[Information — start]

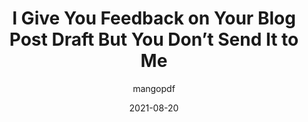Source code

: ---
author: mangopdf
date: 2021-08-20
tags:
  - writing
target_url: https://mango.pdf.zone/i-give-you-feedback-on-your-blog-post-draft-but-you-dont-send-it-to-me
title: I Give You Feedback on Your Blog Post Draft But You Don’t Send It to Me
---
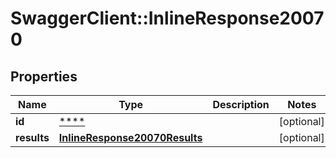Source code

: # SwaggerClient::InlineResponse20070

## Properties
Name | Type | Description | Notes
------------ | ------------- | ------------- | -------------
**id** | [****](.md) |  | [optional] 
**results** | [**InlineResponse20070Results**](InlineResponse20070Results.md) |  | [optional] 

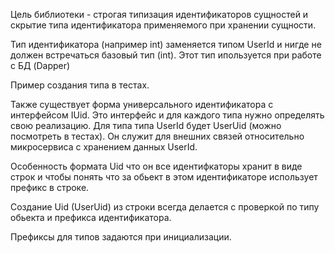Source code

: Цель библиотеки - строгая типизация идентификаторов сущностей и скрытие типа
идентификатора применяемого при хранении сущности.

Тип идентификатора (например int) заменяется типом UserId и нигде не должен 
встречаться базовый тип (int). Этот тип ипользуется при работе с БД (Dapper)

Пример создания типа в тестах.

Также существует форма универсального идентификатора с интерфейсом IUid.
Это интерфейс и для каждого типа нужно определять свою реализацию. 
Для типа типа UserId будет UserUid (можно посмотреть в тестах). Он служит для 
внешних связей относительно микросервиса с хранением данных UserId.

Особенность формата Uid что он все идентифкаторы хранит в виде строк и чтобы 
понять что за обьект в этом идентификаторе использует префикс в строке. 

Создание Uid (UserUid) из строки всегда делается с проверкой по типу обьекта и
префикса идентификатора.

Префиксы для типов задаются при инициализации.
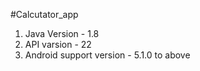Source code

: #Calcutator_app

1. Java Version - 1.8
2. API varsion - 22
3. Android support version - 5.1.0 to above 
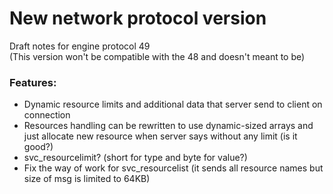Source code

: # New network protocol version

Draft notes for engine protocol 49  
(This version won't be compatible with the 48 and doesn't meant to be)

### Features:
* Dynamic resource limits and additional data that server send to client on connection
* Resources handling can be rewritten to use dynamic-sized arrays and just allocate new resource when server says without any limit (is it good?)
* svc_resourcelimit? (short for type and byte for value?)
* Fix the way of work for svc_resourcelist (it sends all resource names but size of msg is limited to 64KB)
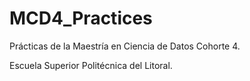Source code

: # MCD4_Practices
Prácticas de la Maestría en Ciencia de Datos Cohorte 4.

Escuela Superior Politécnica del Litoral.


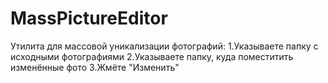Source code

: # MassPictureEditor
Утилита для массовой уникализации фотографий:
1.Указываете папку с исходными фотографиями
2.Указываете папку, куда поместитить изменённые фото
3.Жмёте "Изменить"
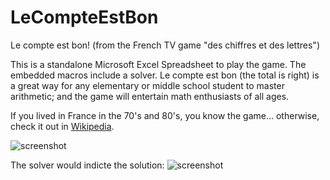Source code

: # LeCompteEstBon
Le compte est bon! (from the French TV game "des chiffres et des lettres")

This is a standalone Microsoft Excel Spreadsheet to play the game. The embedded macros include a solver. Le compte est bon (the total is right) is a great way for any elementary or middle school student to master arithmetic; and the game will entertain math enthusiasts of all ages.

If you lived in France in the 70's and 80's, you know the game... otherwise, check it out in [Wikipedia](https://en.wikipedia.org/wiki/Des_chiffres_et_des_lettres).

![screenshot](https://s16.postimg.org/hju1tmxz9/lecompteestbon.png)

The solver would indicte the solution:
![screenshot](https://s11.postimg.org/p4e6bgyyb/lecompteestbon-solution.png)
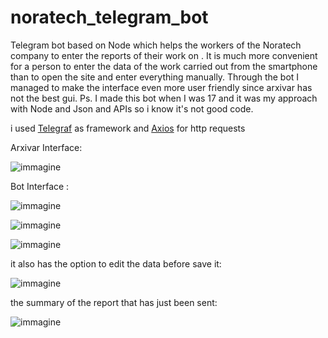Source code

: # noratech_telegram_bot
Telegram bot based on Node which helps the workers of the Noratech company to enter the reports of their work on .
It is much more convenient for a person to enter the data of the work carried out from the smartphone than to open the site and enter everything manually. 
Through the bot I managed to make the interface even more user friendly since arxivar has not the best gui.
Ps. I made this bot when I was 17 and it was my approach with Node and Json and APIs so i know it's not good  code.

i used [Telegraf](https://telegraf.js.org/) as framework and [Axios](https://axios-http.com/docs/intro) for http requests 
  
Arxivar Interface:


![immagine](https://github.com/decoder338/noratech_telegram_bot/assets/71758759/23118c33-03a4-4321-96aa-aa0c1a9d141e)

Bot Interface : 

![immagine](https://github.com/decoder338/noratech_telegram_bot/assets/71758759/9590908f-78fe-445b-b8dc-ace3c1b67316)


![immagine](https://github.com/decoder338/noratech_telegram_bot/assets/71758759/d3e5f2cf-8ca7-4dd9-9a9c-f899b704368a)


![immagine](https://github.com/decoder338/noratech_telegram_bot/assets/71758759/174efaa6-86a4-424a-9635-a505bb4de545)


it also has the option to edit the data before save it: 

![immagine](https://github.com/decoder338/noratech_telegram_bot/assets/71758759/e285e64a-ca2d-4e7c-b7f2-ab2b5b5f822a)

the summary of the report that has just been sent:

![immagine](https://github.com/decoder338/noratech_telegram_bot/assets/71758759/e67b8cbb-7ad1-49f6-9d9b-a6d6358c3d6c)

[Information — finish]

→ What the task requires: If the string "github" appears in a line of the entries, report the line.

→ Answer space:
![immagine](https://github.com/decoder338/noratech_telegram_bot/assets/71758759/23118c33-03a4-4321-96aa-aa0c1a9d141e)
![immagine](https://github.com/decoder338/noratech_telegram_bot/assets/71758759/9590908f-78fe-445b-b8dc-ace3c1b67316)
![immagine](https://github.com/decoder338/noratech_telegram_bot/assets/71758759/d3e5f2cf-8ca7-4dd9-9a9c-f899b704368a)
![immagine](https://github.com/decoder338/noratech_telegram_bot/assets/71758759/174efaa6-86a4-424a-9635-a505bb4de545)
![immagine](https://github.com/decoder338/noratech_telegram_bot/assets/71758759/e285e64a-ca2d-4e7c-b7f2-ab2b5b5f822a)
![immagine](https://github.com/decoder338/noratech_telegram_bot/assets/71758759/e67b8cbb-7ad1-49f6-9d9b-a6d6358c3d6c)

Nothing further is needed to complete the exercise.